18F-PSMA-bioharmonophore conjugates: a smart PET/optical tracer for improved prostate cancer detection and localisation 

Project ID: 2023_032

1st Supervisor: Dr Periklis (Laki) Pantazis, Imperial College London
2nd Supervisor: Dr Graeme Stasiuk , King’s College London
Clinical Supervisor: Prof Prokar Dasgupta, King’s College London


Aim of the PhD Project:

  • Generate 18F-PSMA-bioharmonophore peptide conjugates as smart imaging agents for prostate diagnosis.
  • Validate the PSMA-PET/nonlinear optics tracer in the detection and localisation of prostate cancer with human tumour tissue.


Lay Summary:

Context of research: Prostate cancer (PCa) is the second most common diagnosed tumour in males worldwide, with over one million new patients diagnosed every year. After PCa diagnosis, the precise determination of the extent of the lesion is a fundamental step for a tailor-made therapy. The earlier the detection and the more precise the diagnosis, the more effective the treatment and the longer the survival. Conventional imaging techniques like CT and MRI face significant limitations, as they cannot detect lesions measuring smaller than a few mm.

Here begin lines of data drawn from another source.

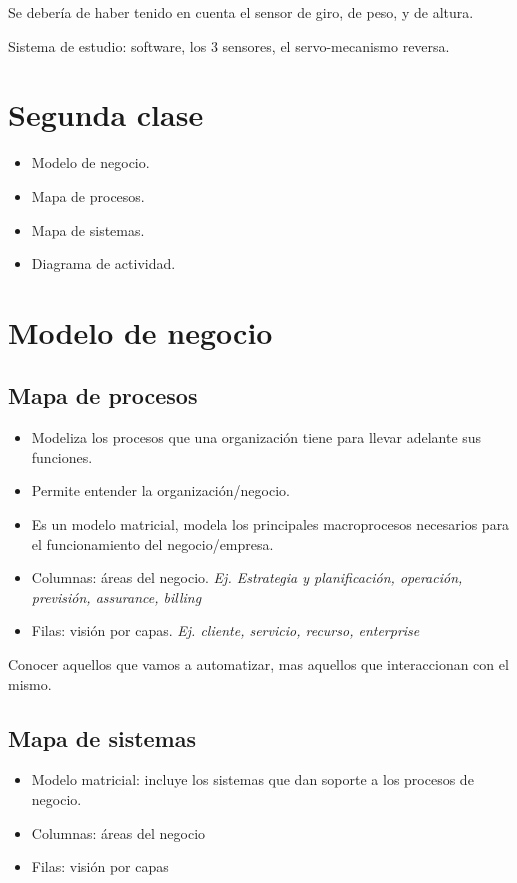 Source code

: \documentclass[titlepage,a4paper]{article}
\begin{document}
Se debería de haber tenido en cuenta el sensor de giro, de peso, y de altura.

Sistema de estudio: software, los 3 sensores, el servo-mecanismo reversa.


\section*{Segunda clase}

    \begin{itemize}
        \item Modelo de negocio.
        \item Mapa de procesos.
        \item Mapa de sistemas.
        \item Diagrama de actividad.
    \end{itemize}

\section{Modelo de negocio}

\subsection{Mapa de procesos}
    \begin{itemize}
        \item Modeliza los procesos que una organización tiene para llevar adelante sus funciones.
        \item Permite entender la organización/negocio.
        \item Es un modelo matricial, modela los principales macroprocesos necesarios para el funcionamiento del negocio/empresa.
        \item Columnas: áreas del negocio. \textit{Ej. Estrategia y planificación, operación, previsión, assurance, billing}
        \item Filas: visión por capas. \textit{Ej. cliente, servicio, recurso, enterprise}
    \end{itemize}
    
    
    Conocer aquellos que vamos a automatizar, mas aquellos que interaccionan con el mismo.
    
\subsection{Mapa de sistemas}
    \begin{itemize}
        \item Modelo matricial: incluye los sistemas que dan soporte a los procesos de negocio.
        \item Columnas: áreas del negocio
        \item Filas: visión por capas
    \end{itemize}
\end{document}
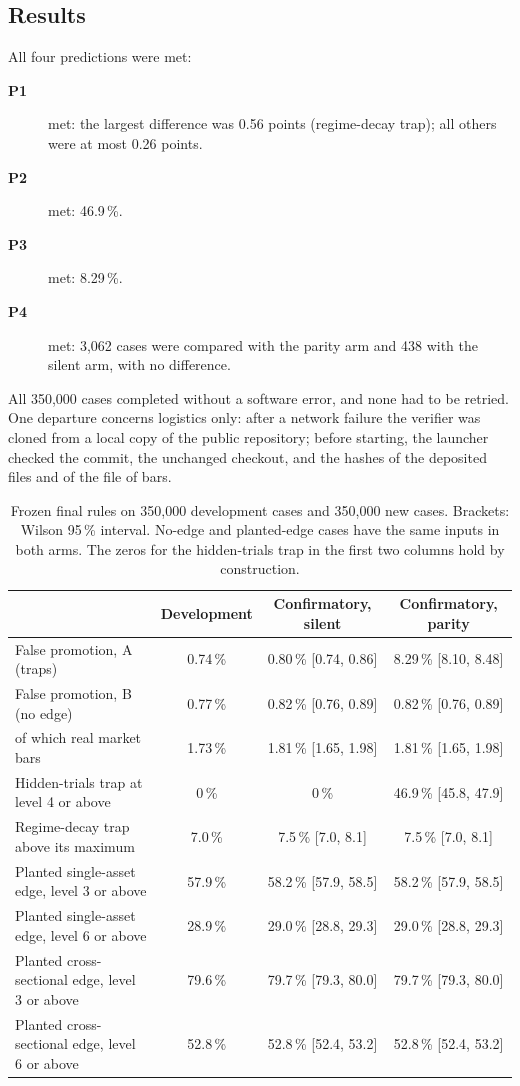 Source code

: \documentclass[11pt]{article}
\newcommand{\term}[1]{\item[\textbf{#1}]}
\begin{document}
\subsection{Results}

All four predictions were met:
\begin{description}
\term{P1} met: the largest difference was 0.56 points (regime-decay trap); all others were at most 0.26 points.
\term{P2} met: 46.9\,\%.
\term{P3} met: 8.29\,\%.
\term{P4} met: 3,062 cases were compared with the parity arm and 438 with the silent arm, with no difference.
\end{description}
All 350,000 cases completed without a software error, and none had to be retried. One departure concerns logistics
only: after a network failure the verifier was cloned from a local copy of the public repository; before starting, the
launcher checked the commit, the unchanged checkout, and the hashes of the deposited files and of the file of bars.

\begin{table}[ht]
\centering\small
\begin{tabular}{@{}lccc@{}}
\toprule
 & Development & Confirmatory, silent & Confirmatory, parity\\
\midrule
False promotion, A (traps) & 0.74\,\% & 0.80\,\% [0.74, 0.86] & 8.29\,\% [8.10, 8.48] \\
False promotion, B (no edge) & 0.77\,\% & 0.82\,\% [0.76, 0.89] & 0.82\,\% [0.76, 0.89] \\
\quad of which real market bars & 1.73\,\% & 1.81\,\% [1.65, 1.98] & 1.81\,\% [1.65, 1.98] \\
Hidden-trials trap at level 4 or above & 0\,\% & 0\,\% & 46.9\,\% [45.8, 47.9] \\
Regime-decay trap above its maximum & 7.0\,\% & 7.5\,\% [7.0, 8.1] & 7.5\,\% [7.0, 8.1] \\
Planted single-asset edge, level 3 or above & 57.9\,\% & 58.2\,\% [57.9, 58.5] & 58.2\,\% [57.9, 58.5] \\
Planted single-asset edge, level 6 or above & 28.9\,\% & 29.0\,\% [28.8, 29.3] & 29.0\,\% [28.8, 29.3] \\
Planted cross-sectional edge, level 3 or above & 79.6\,\% & 79.7\,\% [79.3, 80.0] & 79.7\,\% [79.3, 80.0] \\
Planted cross-sectional edge, level 6 or above & 52.8\,\% & 52.8\,\% [52.4, 53.2] & 52.8\,\% [52.4, 53.2] \\
\bottomrule
\end{tabular}
\caption{Frozen final rules on 350,000 development cases and 350,000 new cases. Brackets: Wilson 95\,\% interval.
No-edge and planted-edge cases have the same inputs in both arms. The zeros for the hidden-trials trap in the first two
columns hold by construction.}\label{tab:confirm}
\end{table}
\end{document}
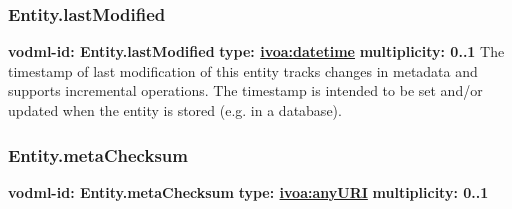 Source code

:     \subsubsection{Entity.lastModified}
      \textbf{vodml-id: Entity.lastModified} \newline
      \textbf{type: \hyperref[sect:ivoa]{ivoa:datetime}} \newline
      \textbf{multiplicity: 0..1} \newline
      The timestamp of last modification of this entity tracks changes in metadata and supports incremental operations. The timestamp is intended to be set and/or updated when the entity is stored (e.g. in a database).

    \subsubsection{Entity.metaChecksum}
      \textbf{vodml-id: Entity.metaChecksum} \newline
      \textbf{type: \hyperref[sect:ivoa]{ivoa:anyURI}} \newline
      \textbf{multiplicity: 0..1} \newline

The most recent nuclear medicine development is the use of prostate specific membrane antigen (PSMA) 18F-PET tracers that are emerging as the most promising tool of medical imaging, gaining ground every day. Yet 18F-PET scans must be interpreted carefully because noncancerous conditions can look like cancer, and some cancers do not appear on PET scans. To increase the predictive value of PET scans, i.e the likelihood that an individual with a positive or negative test result truly has or has not PCa, you will generate a smart diagnostic probe that links PSMA-18F-PET tracers to tripeptides that can self-assemble forming very bright and ultrastable optical imaging probes called bioharmonophores. Successful targeting of such a PET tracer conjugate to PCa cells will lead to their specific accumulation within cells. The proximity of these conjugates in vesicles will facilitate their self-assembly of the bioharmonophore tripeptides generating a high contrast, pH-resistant, non-toxic nonlinear signal with outstanding resolution and predictive value.

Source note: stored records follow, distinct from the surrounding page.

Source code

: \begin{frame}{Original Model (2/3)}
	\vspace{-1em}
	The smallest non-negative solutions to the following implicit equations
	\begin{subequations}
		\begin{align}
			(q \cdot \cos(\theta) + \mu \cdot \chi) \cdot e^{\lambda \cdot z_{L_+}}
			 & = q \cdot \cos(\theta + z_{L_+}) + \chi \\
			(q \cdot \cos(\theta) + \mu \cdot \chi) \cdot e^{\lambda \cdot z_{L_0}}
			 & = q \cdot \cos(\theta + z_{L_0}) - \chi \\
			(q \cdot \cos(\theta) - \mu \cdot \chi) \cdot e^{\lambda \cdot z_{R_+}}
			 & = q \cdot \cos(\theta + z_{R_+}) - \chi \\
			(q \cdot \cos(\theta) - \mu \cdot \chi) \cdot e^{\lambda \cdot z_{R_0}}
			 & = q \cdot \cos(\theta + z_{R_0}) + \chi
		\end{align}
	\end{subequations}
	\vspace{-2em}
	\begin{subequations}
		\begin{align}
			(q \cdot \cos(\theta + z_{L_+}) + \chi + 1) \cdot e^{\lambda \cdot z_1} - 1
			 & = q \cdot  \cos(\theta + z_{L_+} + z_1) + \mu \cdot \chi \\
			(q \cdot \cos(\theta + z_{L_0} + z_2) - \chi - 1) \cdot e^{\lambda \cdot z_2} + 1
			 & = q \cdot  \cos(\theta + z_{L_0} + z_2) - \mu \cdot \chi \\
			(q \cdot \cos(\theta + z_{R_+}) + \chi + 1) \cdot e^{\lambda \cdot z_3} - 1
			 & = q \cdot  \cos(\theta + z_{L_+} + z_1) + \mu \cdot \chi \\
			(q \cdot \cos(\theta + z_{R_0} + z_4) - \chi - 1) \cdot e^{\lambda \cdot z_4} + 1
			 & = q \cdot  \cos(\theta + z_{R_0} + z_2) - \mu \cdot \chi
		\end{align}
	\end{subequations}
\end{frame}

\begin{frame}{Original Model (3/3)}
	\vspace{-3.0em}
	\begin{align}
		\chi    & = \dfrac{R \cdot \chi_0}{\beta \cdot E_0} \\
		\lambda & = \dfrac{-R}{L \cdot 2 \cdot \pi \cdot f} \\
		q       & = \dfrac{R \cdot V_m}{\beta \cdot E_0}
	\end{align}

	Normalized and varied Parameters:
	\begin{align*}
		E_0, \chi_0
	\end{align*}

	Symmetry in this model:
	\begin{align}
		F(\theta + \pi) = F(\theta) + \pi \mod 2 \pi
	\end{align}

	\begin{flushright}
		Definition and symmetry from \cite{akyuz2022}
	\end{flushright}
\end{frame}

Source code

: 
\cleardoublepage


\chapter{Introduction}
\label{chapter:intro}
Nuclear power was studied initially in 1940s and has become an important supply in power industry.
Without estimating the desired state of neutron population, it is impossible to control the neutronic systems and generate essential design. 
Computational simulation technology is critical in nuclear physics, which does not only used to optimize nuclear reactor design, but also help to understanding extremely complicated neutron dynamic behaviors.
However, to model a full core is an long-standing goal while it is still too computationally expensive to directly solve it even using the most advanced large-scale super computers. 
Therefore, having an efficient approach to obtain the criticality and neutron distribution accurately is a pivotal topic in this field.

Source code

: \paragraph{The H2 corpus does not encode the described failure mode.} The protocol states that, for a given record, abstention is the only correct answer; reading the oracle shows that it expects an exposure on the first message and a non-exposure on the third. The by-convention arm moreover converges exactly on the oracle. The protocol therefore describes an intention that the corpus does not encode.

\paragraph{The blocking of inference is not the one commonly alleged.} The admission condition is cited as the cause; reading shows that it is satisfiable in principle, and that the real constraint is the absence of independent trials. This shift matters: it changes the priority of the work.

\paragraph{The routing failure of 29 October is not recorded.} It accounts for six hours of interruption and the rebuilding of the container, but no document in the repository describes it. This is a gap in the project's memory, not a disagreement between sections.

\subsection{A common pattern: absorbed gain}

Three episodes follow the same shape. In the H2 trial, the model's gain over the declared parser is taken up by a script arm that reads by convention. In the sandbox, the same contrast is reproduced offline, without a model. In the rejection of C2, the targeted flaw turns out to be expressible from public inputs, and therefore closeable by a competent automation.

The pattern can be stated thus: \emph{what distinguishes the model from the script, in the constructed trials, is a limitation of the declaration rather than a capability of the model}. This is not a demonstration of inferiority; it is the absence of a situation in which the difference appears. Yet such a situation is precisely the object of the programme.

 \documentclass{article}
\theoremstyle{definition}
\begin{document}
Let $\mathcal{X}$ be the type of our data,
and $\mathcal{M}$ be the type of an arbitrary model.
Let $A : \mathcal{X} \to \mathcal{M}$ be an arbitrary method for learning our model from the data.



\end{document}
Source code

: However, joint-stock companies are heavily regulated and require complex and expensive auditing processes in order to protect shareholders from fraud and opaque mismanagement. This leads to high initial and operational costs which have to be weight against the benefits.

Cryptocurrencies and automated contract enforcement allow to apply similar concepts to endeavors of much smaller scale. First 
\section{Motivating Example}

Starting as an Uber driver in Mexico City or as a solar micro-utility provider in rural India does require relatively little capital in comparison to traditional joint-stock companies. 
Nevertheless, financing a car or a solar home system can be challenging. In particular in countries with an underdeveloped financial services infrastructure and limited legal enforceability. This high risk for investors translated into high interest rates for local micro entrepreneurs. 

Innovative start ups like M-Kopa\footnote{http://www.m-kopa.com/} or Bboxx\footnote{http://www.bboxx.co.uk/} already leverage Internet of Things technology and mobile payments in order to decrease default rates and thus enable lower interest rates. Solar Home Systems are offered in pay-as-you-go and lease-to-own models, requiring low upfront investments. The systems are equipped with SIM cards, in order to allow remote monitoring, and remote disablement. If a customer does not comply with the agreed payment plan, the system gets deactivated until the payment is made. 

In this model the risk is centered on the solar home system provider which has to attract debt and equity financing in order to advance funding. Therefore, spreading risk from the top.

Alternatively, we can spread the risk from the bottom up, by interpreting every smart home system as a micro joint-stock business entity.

Potential applications and benefits:
The combination of PET imaging and cancer cell-inducible optical imaging of this smart imaging probe will dramatically improve the specificity and the predictive value when compared with conventional PET tracer imaging for (metastatic) prostate cancer. This conjugate will allow for more accurate diagnosis, staging and treatment follow-up in patients with PCa. As 18F-based PET tracers are readily available in most UK trusts, your PSMA-18F-PET tracer conjugate can be easily translated into the clinic.

Expected academic background of candidate:
The project will require a highly motivated student with a background in chemical engineering/medical physics who will be supervised by a truly interdisciplinary team: Dr Pantazis who invented bioharmonophores and is an expert in bioimaging and Dr Stasiuk who is an expert in PET imaging and preclinical prostate cancer.